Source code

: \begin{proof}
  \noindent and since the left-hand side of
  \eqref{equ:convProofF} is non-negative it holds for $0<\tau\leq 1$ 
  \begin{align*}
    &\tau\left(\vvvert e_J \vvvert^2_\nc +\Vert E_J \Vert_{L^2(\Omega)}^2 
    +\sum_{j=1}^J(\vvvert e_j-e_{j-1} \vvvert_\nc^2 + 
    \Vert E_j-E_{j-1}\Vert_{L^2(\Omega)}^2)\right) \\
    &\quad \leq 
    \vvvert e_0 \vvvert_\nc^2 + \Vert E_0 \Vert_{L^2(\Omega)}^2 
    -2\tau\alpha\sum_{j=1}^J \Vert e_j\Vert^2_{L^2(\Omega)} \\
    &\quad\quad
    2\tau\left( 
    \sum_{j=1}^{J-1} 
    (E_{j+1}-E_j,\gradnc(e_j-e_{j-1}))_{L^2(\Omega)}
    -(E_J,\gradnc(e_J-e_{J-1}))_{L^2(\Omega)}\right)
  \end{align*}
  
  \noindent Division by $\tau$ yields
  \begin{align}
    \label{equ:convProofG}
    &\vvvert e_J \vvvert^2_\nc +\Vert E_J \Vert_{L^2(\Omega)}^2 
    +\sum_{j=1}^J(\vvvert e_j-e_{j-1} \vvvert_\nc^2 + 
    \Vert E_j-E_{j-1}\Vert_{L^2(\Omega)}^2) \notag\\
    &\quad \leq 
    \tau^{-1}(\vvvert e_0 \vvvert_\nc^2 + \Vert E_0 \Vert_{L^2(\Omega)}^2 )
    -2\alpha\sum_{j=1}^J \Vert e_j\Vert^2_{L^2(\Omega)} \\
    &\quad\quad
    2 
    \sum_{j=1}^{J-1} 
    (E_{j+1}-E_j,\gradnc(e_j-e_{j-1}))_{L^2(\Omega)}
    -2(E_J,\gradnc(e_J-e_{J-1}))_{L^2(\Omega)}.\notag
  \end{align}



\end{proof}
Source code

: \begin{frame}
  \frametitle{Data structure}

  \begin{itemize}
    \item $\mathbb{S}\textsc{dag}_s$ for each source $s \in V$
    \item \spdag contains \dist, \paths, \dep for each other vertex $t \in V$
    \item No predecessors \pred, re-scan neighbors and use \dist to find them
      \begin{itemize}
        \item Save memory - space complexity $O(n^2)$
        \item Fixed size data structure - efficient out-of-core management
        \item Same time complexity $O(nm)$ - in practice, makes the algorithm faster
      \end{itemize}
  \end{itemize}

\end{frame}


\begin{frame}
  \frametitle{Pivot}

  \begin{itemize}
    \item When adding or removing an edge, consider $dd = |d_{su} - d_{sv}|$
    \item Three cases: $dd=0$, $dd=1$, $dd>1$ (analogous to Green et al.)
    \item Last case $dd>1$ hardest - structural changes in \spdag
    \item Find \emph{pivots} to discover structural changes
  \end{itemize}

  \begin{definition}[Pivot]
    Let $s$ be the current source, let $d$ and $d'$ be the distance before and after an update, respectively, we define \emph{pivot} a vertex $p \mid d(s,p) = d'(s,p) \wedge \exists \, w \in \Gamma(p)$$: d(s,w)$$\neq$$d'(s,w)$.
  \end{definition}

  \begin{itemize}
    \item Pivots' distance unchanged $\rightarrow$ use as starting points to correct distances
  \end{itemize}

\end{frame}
- - - - -
The answer must be the full listing, repeated word for word.

**Final answer:**
Source code

: \begin{proof}
  \noindent and since the left-hand side of
  \eqref{equ:convProofF} is non-negative it holds for $0<\tau\leq 1$ 
  \begin{align*}
    &\tau\left(\vvvert e_J \vvvert^2_\nc +\Vert E_J \Vert_{L^2(\Omega)}^2 
    +\sum_{j=1}^J(\vvvert e_j-e_{j-1} \vvvert_\nc^2 + 
    \Vert E_j-E_{j-1}\Vert_{L^2(\Omega)}^2)\right) \\
    &\quad \leq 
    \vvvert e_0 \vvvert_\nc^2 + \Vert E_0 \Vert_{L^2(\Omega)}^2 
    -2\tau\alpha\sum_{j=1}^J \Vert e_j\Vert^2_{L^2(\Omega)} \\
    &\quad\quad
    2\tau\left( 
    \sum_{j=1}^{J-1} 
    (E_{j+1}-E_j,\gradnc(e_j-e_{j-1}))_{L^2(\Omega)}
    -(E_J,\gradnc(e_J-e_{J-1}))_{L^2(\Omega)}\right)
  \end{align*}
  
  \noindent Division by $\tau$ yields
  \begin{align}
    \label{equ:convProofG}
    &\vvvert e_J \vvvert^2_\nc +\Vert E_J \Vert_{L^2(\Omega)}^2 
    +\sum_{j=1}^J(\vvvert e_j-e_{j-1} \vvvert_\nc^2 + 
    \Vert E_j-E_{j-1}\Vert_{L^2(\Omega)}^2) \notag\\
    &\quad \leq 
    \tau^{-1}(\vvvert e_0 \vvvert_\nc^2 + \Vert E_0 \Vert_{L^2(\Omega)}^2 )
    -2\alpha\sum_{j=1}^J \Vert e_j\Vert^2_{L^2(\Omega)} \\
    &\quad\quad
    2 
    \sum_{j=1}^{J-1} 
    (E_{j+1}-E_j,\gradnc(e_j-e_{j-1}))_{L^2(\Omega)}
    -2(E_J,\gradnc(e_J-e_{J-1}))_{L^2(\Omega)}.\notag
  \end{align}



\end{proof}
Source code

: \begin{frame}
  \frametitle{Data structure}

  \begin{itemize}
    \item $\mathbb{S}\textsc{dag}_s$ for each source $s \in V$
    \item \spdag contains \dist, \paths, \dep for each other vertex $t \in V$
    \item No predecessors \pred, re-scan neighbors and use \dist to find them
      \begin{itemize}
        \item Save memory - space complexity $O(n^2)$
        \item Fixed size data structure - efficient out-of-core management
        \item Same time complexity $O(nm)$ - in practice, makes the algorithm faster
      \end{itemize}
  \end{itemize}

\end{frame}


\begin{frame}
  \frametitle{Pivot}

  \begin{itemize}
    \item When adding or removing an edge, consider $dd = |d_{su} - d_{sv}|$
    \item Three cases: $dd=0$, $dd=1$, $dd>1$ (analogous to Green et al.)
    \item Last case $dd>1$ hardest - structural changes in \spdag
    \item Find \emph{pivots} to discover structural changes
  \end{itemize}

  \begin{definition}[Pivot]
    Let $s$ be the current source, let $d$ and $d'$ be the distance before and after an update, respectively, we define \emph{pivot} a vertex $p \mid d(s,p) = d'(s,p) \wedge \exists \, w \in \Gamma(p)$$: d(s,w)$$\neq$$d'(s,w)$.
  \end{definition}

  \begin{itemize}
    \item Pivots' distance unchanged $\rightarrow$ use as starting points to correct distances
  \end{itemize}

\end{frame}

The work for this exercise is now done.